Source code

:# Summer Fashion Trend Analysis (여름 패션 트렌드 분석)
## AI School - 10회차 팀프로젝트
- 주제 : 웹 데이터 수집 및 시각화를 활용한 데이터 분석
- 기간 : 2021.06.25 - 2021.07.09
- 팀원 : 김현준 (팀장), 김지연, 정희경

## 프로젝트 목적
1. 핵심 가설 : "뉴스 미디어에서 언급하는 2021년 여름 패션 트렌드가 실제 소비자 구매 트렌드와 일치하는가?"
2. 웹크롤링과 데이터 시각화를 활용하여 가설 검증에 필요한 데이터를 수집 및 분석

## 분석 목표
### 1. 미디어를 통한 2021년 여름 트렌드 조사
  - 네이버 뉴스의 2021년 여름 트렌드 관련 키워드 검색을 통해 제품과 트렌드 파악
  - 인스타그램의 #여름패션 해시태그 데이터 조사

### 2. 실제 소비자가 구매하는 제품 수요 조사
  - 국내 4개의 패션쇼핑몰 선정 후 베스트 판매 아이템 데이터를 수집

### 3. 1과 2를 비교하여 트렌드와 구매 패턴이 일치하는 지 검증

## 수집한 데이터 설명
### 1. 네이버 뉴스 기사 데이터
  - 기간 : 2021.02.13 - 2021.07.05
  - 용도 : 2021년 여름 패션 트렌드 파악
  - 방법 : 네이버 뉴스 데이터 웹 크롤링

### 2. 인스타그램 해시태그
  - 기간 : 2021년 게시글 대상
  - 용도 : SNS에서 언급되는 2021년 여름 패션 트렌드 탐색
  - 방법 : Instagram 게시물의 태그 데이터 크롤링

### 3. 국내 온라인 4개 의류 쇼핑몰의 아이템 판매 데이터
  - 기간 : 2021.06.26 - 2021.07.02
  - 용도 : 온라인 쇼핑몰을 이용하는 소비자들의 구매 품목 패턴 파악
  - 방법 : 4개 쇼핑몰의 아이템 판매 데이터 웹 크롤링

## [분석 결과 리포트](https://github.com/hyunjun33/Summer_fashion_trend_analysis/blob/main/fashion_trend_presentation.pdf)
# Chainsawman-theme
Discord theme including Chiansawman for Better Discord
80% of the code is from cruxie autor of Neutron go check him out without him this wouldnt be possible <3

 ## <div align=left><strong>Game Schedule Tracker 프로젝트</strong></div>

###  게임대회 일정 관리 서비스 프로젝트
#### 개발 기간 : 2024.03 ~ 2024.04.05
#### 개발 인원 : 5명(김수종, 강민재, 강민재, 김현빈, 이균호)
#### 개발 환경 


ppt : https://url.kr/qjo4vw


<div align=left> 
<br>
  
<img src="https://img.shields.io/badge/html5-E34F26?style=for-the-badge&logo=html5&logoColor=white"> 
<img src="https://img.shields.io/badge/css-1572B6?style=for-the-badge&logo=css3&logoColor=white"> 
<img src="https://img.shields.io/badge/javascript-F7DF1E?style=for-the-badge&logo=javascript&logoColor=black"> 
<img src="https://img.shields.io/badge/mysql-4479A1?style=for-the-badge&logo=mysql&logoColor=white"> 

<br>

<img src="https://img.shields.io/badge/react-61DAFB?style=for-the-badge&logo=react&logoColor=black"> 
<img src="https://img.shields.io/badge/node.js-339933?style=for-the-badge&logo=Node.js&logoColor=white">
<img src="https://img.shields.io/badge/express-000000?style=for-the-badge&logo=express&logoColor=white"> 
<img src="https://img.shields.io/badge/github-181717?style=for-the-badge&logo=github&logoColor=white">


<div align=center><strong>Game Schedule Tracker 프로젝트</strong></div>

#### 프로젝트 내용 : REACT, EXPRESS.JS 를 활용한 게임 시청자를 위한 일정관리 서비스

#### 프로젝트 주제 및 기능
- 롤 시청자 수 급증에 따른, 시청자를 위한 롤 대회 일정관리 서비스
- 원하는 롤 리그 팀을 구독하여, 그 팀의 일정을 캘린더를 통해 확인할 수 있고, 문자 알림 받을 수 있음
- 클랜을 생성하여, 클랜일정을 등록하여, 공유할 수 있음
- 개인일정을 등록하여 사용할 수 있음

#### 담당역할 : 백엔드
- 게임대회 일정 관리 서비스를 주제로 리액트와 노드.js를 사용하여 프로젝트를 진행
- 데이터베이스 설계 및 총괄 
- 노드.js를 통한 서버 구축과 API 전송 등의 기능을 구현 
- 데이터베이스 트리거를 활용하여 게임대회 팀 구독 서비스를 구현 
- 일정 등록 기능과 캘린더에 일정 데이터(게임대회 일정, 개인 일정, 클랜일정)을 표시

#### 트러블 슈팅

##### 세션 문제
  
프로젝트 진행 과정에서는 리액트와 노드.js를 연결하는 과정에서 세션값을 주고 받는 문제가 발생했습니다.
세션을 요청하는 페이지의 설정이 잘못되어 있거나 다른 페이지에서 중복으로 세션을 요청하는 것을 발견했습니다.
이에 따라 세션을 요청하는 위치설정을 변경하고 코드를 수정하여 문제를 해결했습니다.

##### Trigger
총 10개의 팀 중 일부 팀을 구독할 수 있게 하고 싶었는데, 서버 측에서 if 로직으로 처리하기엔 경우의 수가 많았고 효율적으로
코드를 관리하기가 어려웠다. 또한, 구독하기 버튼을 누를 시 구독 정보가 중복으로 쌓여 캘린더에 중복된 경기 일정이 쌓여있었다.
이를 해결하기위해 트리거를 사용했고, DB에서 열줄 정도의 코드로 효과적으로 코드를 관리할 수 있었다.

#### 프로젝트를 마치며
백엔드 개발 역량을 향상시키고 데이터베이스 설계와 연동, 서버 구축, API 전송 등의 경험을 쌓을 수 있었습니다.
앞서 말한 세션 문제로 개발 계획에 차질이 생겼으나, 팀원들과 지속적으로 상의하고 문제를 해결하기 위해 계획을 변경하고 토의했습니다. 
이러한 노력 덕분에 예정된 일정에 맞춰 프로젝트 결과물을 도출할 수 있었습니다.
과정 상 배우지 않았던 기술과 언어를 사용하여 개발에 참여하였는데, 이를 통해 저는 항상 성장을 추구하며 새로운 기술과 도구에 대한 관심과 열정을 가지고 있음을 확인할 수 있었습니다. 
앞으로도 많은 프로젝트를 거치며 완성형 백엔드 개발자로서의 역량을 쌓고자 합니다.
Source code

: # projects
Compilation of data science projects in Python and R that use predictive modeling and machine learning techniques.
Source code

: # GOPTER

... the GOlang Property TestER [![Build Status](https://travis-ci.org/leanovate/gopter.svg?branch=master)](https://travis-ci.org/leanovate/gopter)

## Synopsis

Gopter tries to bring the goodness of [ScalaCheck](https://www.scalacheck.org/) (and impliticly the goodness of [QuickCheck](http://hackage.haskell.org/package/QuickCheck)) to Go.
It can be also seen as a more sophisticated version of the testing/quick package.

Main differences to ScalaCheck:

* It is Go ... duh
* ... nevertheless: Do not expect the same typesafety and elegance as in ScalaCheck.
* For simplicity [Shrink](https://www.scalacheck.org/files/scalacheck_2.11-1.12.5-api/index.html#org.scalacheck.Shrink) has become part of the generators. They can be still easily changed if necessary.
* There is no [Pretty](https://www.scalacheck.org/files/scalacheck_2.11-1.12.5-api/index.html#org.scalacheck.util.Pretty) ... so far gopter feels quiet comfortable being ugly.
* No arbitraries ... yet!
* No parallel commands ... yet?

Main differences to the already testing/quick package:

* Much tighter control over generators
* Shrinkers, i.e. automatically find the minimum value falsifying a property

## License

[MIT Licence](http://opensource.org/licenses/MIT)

* * *

→ Work to be completed
Extract, word for word, each line of the listing above.

→ Solution for this task
Source code

:# Summer Fashion Trend Analysis (여름 패션 트렌드 분석)
## AI School - 10회차 팀프로젝트
- 주제 : 웹 데이터 수집 및 시각화를 활용한 데이터 분석
- 기간 : 2021.06.25 - 2021.07.09
- 팀원 : 김현준 (팀장), 김지연, 정희경

## 프로젝트 목적
1. 핵심 가설 : "뉴스 미디어에서 언급하는 2021년 여름 패션 트렌드가 실제 소비자 구매 트렌드와 일치하는가?"
2. 웹크롤링과 데이터 시각화를 활용하여 가설 검증에 필요한 데이터를 수집 및 분석

## 분석 목표
### 1. 미디어를 통한 2021년 여름 트렌드 조사
  - 네이버 뉴스의 2021년 여름 트렌드 관련 키워드 검색을 통해 제품과 트렌드 파악
  - 인스타그램의 #여름패션 해시태그 데이터 조사

### 2. 실제 소비자가 구매하는 제품 수요 조사
  - 국내 4개의 패션쇼핑몰 선정 후 베스트 판매 아이템 데이터를 수집

### 3. 1과 2를 비교하여 트렌드와 구매 패턴이 일치하는 지 검증

## 수집한 데이터 설명
### 1. 네이버 뉴스 기사 데이터
  - 기간 : 2021.02.13 - 2021.07.05
  - 용도 : 2021년 여름 패션 트렌드 파악
  - 방법 : 네이버 뉴스 데이터 웹 크롤링

### 2. 인스타그램 해시태그
  - 기간 : 2021년 게시글 대상
  - 용도 : SNS에서 언급되는 2021년 여름 패션 트렌드 탐색
  - 방법 : Instagram 게시물의 태그 데이터 크롤링

### 3. 국내 온라인 4개 의류 쇼핑몰의 아이템 판매 데이터
  - 기간 : 2021.06.26 - 2021.07.02
  - 용도 : 온라인 쇼핑몰을 이용하는 소비자들의 구매 품목 패턴 파악
  - 방법 : 4개 쇼핑몰의 아이템 판매 데이터 웹 크롤링

## [분석 결과 리포트](https://github.com/hyunjun33/Summer_fashion_trend_analysis/blob/main/fashion_trend_presentation.pdf)
# Chainsawman-theme
Discord theme including Chiansawman for Better Discord
80% of the code is from cruxie autor of Neutron go check him out without him this wouldnt be possible <3

 ## <div align=left><strong>Game Schedule Tracker 프로젝트</strong></div>

###  게임대회 일정 관리 서비스 프로젝트
#### 개발 기간 : 2024.03 ~ 2024.04.05
#### 개발 인원 : 5명(김수종, 강민재, 강민재, 김현빈, 이균호)
#### 개발 환경 


ppt : https://url.kr/qjo4vw


<div align=left> 
<br>
  
<img src="https://img.shields.io/badge/html5-E34F26?style=for-the-badge&logo=html5&logoColor=white"> 
<img src="https://img.shields.io/badge/css-1572B6?style=for-the-badge&logo=css3&logoColor=white"> 
<img src="https://img.shields.io/badge/javascript-F7DF1E?style=for-the-badge&logo=javascript&logoColor=black"> 
<img src="https://img.shields.io/badge/mysql-4479A1?style=for-the-badge&logo=mysql&logoColor=white"> 

<br>

<img src="https://img.shields.io/badge/react-61DAFB?style=for-the-badge&logo=react&logoColor=black"> 
<img src="https://img.shields.io/badge/node.js-339933?style=for-the-badge&logo=Node.js&logoColor=white">
<img src="https://img.shields.io/badge/express-000000?style=for-the-badge&logo=express&logoColor=white"> 
<img src="https://img.shields.io/badge/github-181717?style=for-the-badge&logo=github&logoColor=white">


<div align=center><strong>Game Schedule Tracker 프로젝트</strong></div>

#### 프로젝트 내용 : REACT, EXPRESS.JS 를 활용한 게임 시청자를 위한 일정관리 서비스

#### 프로젝트 주제 및 기능
- 롤 시청자 수 급증에 따른, 시청자를 위한 롤 대회 일정관리 서비스
- 원하는 롤 리그 팀을 구독하여, 그 팀의 일정을 캘린더를 통해 확인할 수 있고, 문자 알림 받을 수 있음
- 클랜을 생성하여, 클랜일정을 등록하여, 공유할 수 있음
- 개인일정을 등록하여 사용할 수 있음

#### 담당역할 : 백엔드
- 게임대회 일정 관리 서비스를 주제로 리액트와 노드.js를 사용하여 프로젝트를 진행
- 데이터베이스 설계 및 총괄 
- 노드.js를 통한 서버 구축과 API 전송 등의 기능을 구현 
- 데이터베이스 트리거를 활용하여 게임대회 팀 구독 서비스를 구현 
- 일정 등록 기능과 캘린더에 일정 데이터(게임대회 일정, 개인 일정, 클랜일정)을 표시

#### 트러블 슈팅

##### 세션 문제
  
프로젝트 진행 과정에서는 리액트와 노드.js를 연결하는 과정에서 세션값을 주고 받는 문제가 발생했습니다.
세션을 요청하는 페이지의 설정이 잘못되어 있거나 다른 페이지에서 중복으로 세션을 요청하는 것을 발견했습니다.
이에 따라 세션을 요청하는 위치설정을 변경하고 코드를 수정하여 문제를 해결했습니다.

##### Trigger
총 10개의 팀 중 일부 팀을 구독할 수 있게 하고 싶었는데, 서버 측에서 if 로직으로 처리하기엔 경우의 수가 많았고 효율적으로
코드를 관리하기가 어려웠다. 또한, 구독하기 버튼을 누를 시 구독 정보가 중복으로 쌓여 캘린더에 중복된 경기 일정이 쌓여있었다.
이를 해결하기위해 트리거를 사용했고, DB에서 열줄 정도의 코드로 효과적으로 코드를 관리할 수 있었다.

#### 프로젝트를 마치며
백엔드 개발 역량을 향상시키고 데이터베이스 설계와 연동, 서버 구축, API 전송 등의 경험을 쌓을 수 있었습니다.
앞서 말한 세션 문제로 개발 계획에 차질이 생겼으나, 팀원들과 지속적으로 상의하고 문제를 해결하기 위해 계획을 변경하고 토의했습니다. 
이러한 노력 덕분에 예정된 일정에 맞춰 프로젝트 결과물을 도출할 수 있었습니다.
과정 상 배우지 않았던 기술과 언어를 사용하여 개발에 참여하였는데, 이를 통해 저는 항상 성장을 추구하며 새로운 기술과 도구에 대한 관심과 열정을 가지고 있음을 확인할 수 있었습니다. 
앞으로도 많은 프로젝트를 거치며 완성형 백엔드 개발자로서의 역량을 쌓고자 합니다.
Source code

: # projects
Compilation of data science projects in Python and R that use predictive modeling and machine learning techniques.
Source code

: # GOPTER

... the GOlang Property TestER [![Build Status](https://travis-ci.org/leanovate/gopter.svg?branch=master)](https://travis-ci.org/leanovate/gopter)

## Synopsis

Gopter tries to bring the goodness of [ScalaCheck](https://www.scalacheck.org/) (and impliticly the goodness of [QuickCheck](http://hackage.haskell.org/package/QuickCheck)) to Go.
It can be also seen as a more sophisticated version of the testing/quick package.

Main differences to ScalaCheck:

* It is Go ... duh
* ... nevertheless: Do not expect the same typesafety and elegance as in ScalaCheck.
* For simplicity [Shrink](https://www.scalacheck.org/files/scalacheck_2.11-1.12.5-api/index.html#org.scalacheck.Shrink) has become part of the generators. They can be still easily changed if necessary.
* There is no [Pretty](https://www.scalacheck.org/files/scalacheck_2.11-1.12.5-api/index.html#org.scalacheck.util.Pretty) ... so far gopter feels quiet comfortable being ugly.
* No arbitraries ... yet!
* No parallel commands ... yet?

Main differences to the already testing/quick package:

* Much tighter control over generators
* Shrinkers, i.e. automatically find the minimum value falsifying a property

## License

[MIT Licence](http://opensource.org/licenses/MIT)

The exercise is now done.